(Beginning of Data shown)

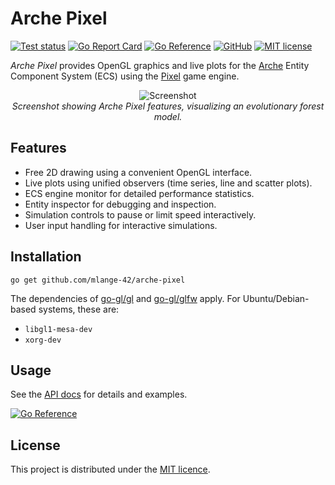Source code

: # Arche Pixel

[![Test status](https://img.shields.io/github/actions/workflow/status/mlange-42/arche-pixel/tests.yml?branch=main&label=Tests&logo=github)](https://github.com/mlange-42/arche-pixel/actions/workflows/tests.yml)
[![Go Report Card](https://goreportcard.com/badge/github.com/mlange-42/arche-pixel)](https://goreportcard.com/report/github.com/mlange-42/arche-pixel)
[![Go Reference](https://pkg.go.dev/badge/github.com/mlange-42/arche-pixel.svg)](https://pkg.go.dev/github.com/mlange-42/arche-pixel)
[![GitHub](https://img.shields.io/badge/github-repo-blue?logo=github)](https://github.com/mlange-42/arche-pixel)
[![MIT license](https://img.shields.io/github/license/mlange-42/arche-pixel)](https://github.com/mlange-42/arche-pixel/blob/main/LICENSE)

*Arche Pixel* provides OpenGL graphics and live plots for the [Arche](https://github.com/mlange-42/arche) Entity Component System (ECS) using the [Pixel](https://github.com/faiface/pixel) game engine.

<div align="center" width="100%">

![Screenshot](https://user-images.githubusercontent.com/44003176/232126308-60299642-0490-478d-82a5-48d862da6703.png)  
*Screenshot showing Arche Pixel features, visualizing an evolutionary forest model.*
</div>

## Features

* Free 2D drawing using a convenient OpenGL interface.
* Live plots using unified observers (time series, line and scatter plots).
* ECS engine monitor for detailed performance statistics.
* Entity inspector for debugging and inspection.
* Simulation controls to pause or limit speed interactively.
* User input handling for interactive simulations.

## Installation

```
go get github.com/mlange-42/arche-pixel
```

The dependencies of [go-gl/gl](https://github.com/go-gl/gl) and [go-gl/glfw](https://github.com/go-gl/glfw) apply. For Ubuntu/Debian-based systems, these are:

- `libgl1-mesa-dev`
- `xorg-dev`

## Usage

See the [API docs](https://pkg.go.dev/github.com/mlange-42/arche-pixel) for details and examples.

[![Go Reference](https://pkg.go.dev/badge/github.com/mlange-42/arche-pixel.svg)](https://pkg.go.dev/github.com/mlange-42/arche-pixel)

## License

This project is distributed under the [MIT licence](./LICENSE).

(End of Data shown)

> **Your task**: All entries above, minus the pictures, should be repeated exactly.

> **Exercise solution**:
Source code

: # Arche Pixel

[![Test status](https://img.shields.io/github/actions/workflow/status/mlange-42/arche-pixel/tests.yml?branch=main&label=Tests&logo=github)](https://github.com/mlange-42/arche-pixel/actions/workflows/tests.yml)
[![Go Report Card](https://goreportcard.com/badge/github.com/mlange-42/arche-pixel)](https://goreportcard.com/report/github.com/mlange-42/arche-pixel)
[![Go Reference](https://pkg.go.dev/badge/github.com/mlange-42/arche-pixel.svg)](https://pkg.go.dev/github.com/mlange-42/arche-pixel)
[![GitHub](https://img.shields.io/badge/github-repo-blue?logo=github)](https://github.com/mlange-42/arche-pixel)
[![MIT license](https://img.shields.io/github/license/mlange-42/arche-pixel)](https://github.com/mlange-42/arche-pixel/blob/main/LICENSE)

*Arche Pixel* provides OpenGL graphics and live plots for the [Arche](https://github.com/mlange-42/arche) Entity Component System (ECS) using the [Pixel](https://github.com/faiface/pixel) game engine.

<div align="center" width="100%">

![Screenshot](https://user-images.githubusercontent.com/44003176/232126308-60299642-0490-478d-82a5-48d862da6703.png)  
*Screenshot showing Arche Pixel features, visualizing an evolutionary forest model.*
</div>

## Features

* Free 2D drawing using a convenient OpenGL interface.
* Live plots using unified observers (time series, line and scatter plots).
* ECS engine monitor for detailed performance statistics.
* Entity inspector for debugging and inspection.
* Simulation controls to pause or limit speed interactively.
* User input handling for interactive simulations.

## Installation

```
go get github.com/mlange-42/arche-pixel
```

The dependencies of [go-gl/gl](https://github.com/go-gl/gl) and [go-gl/glfw](https://github.com/go-gl/glfw) apply. For Ubuntu/Debian-based systems, these are:

- `libgl1-mesa-dev`
- `xorg-dev`

## Usage

See the [API docs](https://pkg.go.dev/github.com/mlange-42/arche-pixel) for details and examples.

[![Go Reference](https://pkg.go.dev/badge/github.com/mlange-42/arche-pixel.svg)](https://pkg.go.dev/github.com/mlange-42/arche-pixel)

## License

This project is distributed under the [MIT licence](./LICENSE).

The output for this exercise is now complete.